*Exercise requirements*. Gather from the material every line that contains the string "message".

----

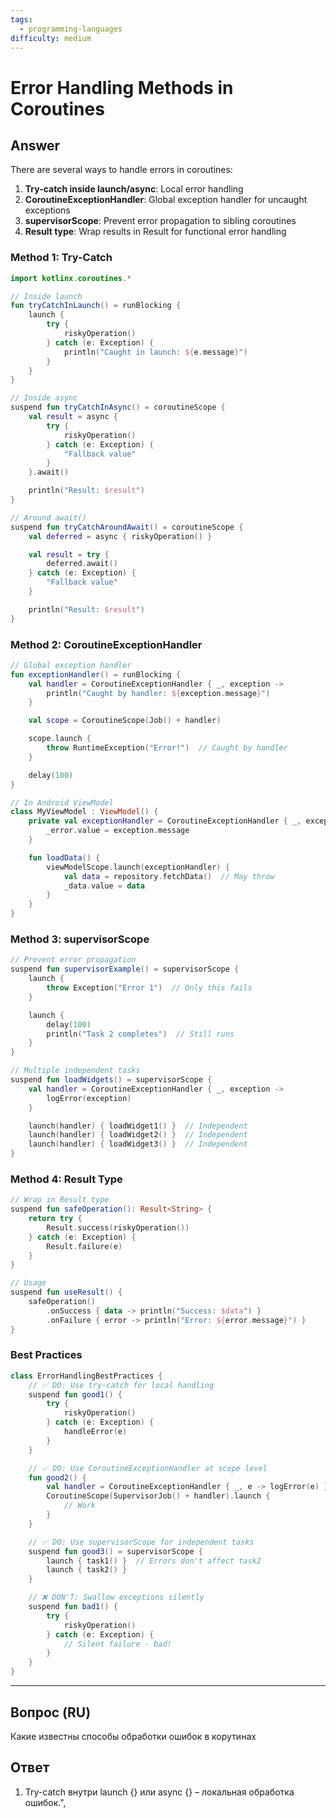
 ```yaml
---
tags:
  - programming-languages
difficulty: medium
---
```


# Error Handling Methods in Coroutines

## Answer

There are several ways to handle errors in coroutines:

1. **Try-catch inside launch/async**: Local error handling
2. **CoroutineExceptionHandler**: Global exception handler for uncaught exceptions
3. **supervisorScope**: Prevent error propagation to sibling coroutines
4. **Result type**: Wrap results in Result<T> for functional error handling

### Method 1: Try-Catch

```kotlin
import kotlinx.coroutines.*

// Inside launch
fun tryCatchInLaunch() = runBlocking {
    launch {
        try {
            riskyOperation()
        } catch (e: Exception) {
            println("Caught in launch: ${e.message}")
        }
    }
}

// Inside async
suspend fun tryCatchInAsync() = coroutineScope {
    val result = async {
        try {
            riskyOperation()
        } catch (e: Exception) {
            "Fallback value"
        }
    }.await()

    println("Result: $result")
}

// Around await()
suspend fun tryCatchAroundAwait() = coroutineScope {
    val deferred = async { riskyOperation() }

    val result = try {
        deferred.await()
    } catch (e: Exception) {
        "Fallback value"
    }

    println("Result: $result")
}
```

### Method 2: CoroutineExceptionHandler

```kotlin
// Global exception handler
fun exceptionHandler() = runBlocking {
    val handler = CoroutineExceptionHandler { _, exception ->
        println("Caught by handler: ${exception.message}")
    }

    val scope = CoroutineScope(Job() + handler)

    scope.launch {
        throw RuntimeException("Error!")  // Caught by handler
    }

    delay(100)
}

// In Android ViewModel
class MyViewModel : ViewModel() {
    private val exceptionHandler = CoroutineExceptionHandler { _, exception ->
        _error.value = exception.message
    }

    fun loadData() {
        viewModelScope.launch(exceptionHandler) {
            val data = repository.fetchData()  // May throw
            _data.value = data
        }
    }
}
```

### Method 3: supervisorScope

```kotlin
// Prevent error propagation
suspend fun supervisorExample() = supervisorScope {
    launch {
        throw Exception("Error 1")  // Only this fails
    }

    launch {
        delay(100)
        println("Task 2 completes")  // Still runs
    }
}

// Multiple independent tasks
suspend fun loadWidgets() = supervisorScope {
    val handler = CoroutineExceptionHandler { _, exception ->
        logError(exception)
    }

    launch(handler) { loadWidget1() }  // Independent
    launch(handler) { loadWidget2() }  // Independent
    launch(handler) { loadWidget3() }  // Independent
}
```

### Method 4: Result Type

```kotlin
// Wrap in Result type
suspend fun safeOperation(): Result<String> {
    return try {
        Result.success(riskyOperation())
    } catch (e: Exception) {
        Result.failure(e)
    }
}

// Usage
suspend fun useResult() {
    safeOperation()
        .onSuccess { data -> println("Success: $data") }
        .onFailure { error -> println("Error: ${error.message}") }
}
```

### Best Practices

```kotlin
class ErrorHandlingBestPractices {
    // ✅ DO: Use try-catch for local handling
    suspend fun good1() {
        try {
            riskyOperation()
        } catch (e: Exception) {
            handleError(e)
        }
    }

    // ✅ DO: Use CoroutineExceptionHandler at scope level
    fun good2() {
        val handler = CoroutineExceptionHandler { _, e -> logError(e) }
        CoroutineScope(SupervisorJob() + handler).launch {
            // Work
        }
    }

    // ✅ DO: Use supervisorScope for independent tasks
    suspend fun good3() = supervisorScope {
        launch { task1() }  // Errors don't affect task2
        launch { task2() }
    }

    // ❌ DON'T: Swallow exceptions silently
    suspend fun bad1() {
        try {
            riskyOperation()
        } catch (e: Exception) {
            // Silent failure - bad!
        }
    }
}
```

---

## Вопрос (RU)

Какие известны способы обработки ошибок в корутинах

## Ответ

1. Try-catch внутри launch {} или async {} – локальная обработка ошибок.\",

----

*Answer to this task*.
            println("Caught in launch: ${e.message}")
        println("Caught by handler: ${exception.message}")
        _error.value = exception.message
        .onFailure { error -> println("Error: ${error.message}") }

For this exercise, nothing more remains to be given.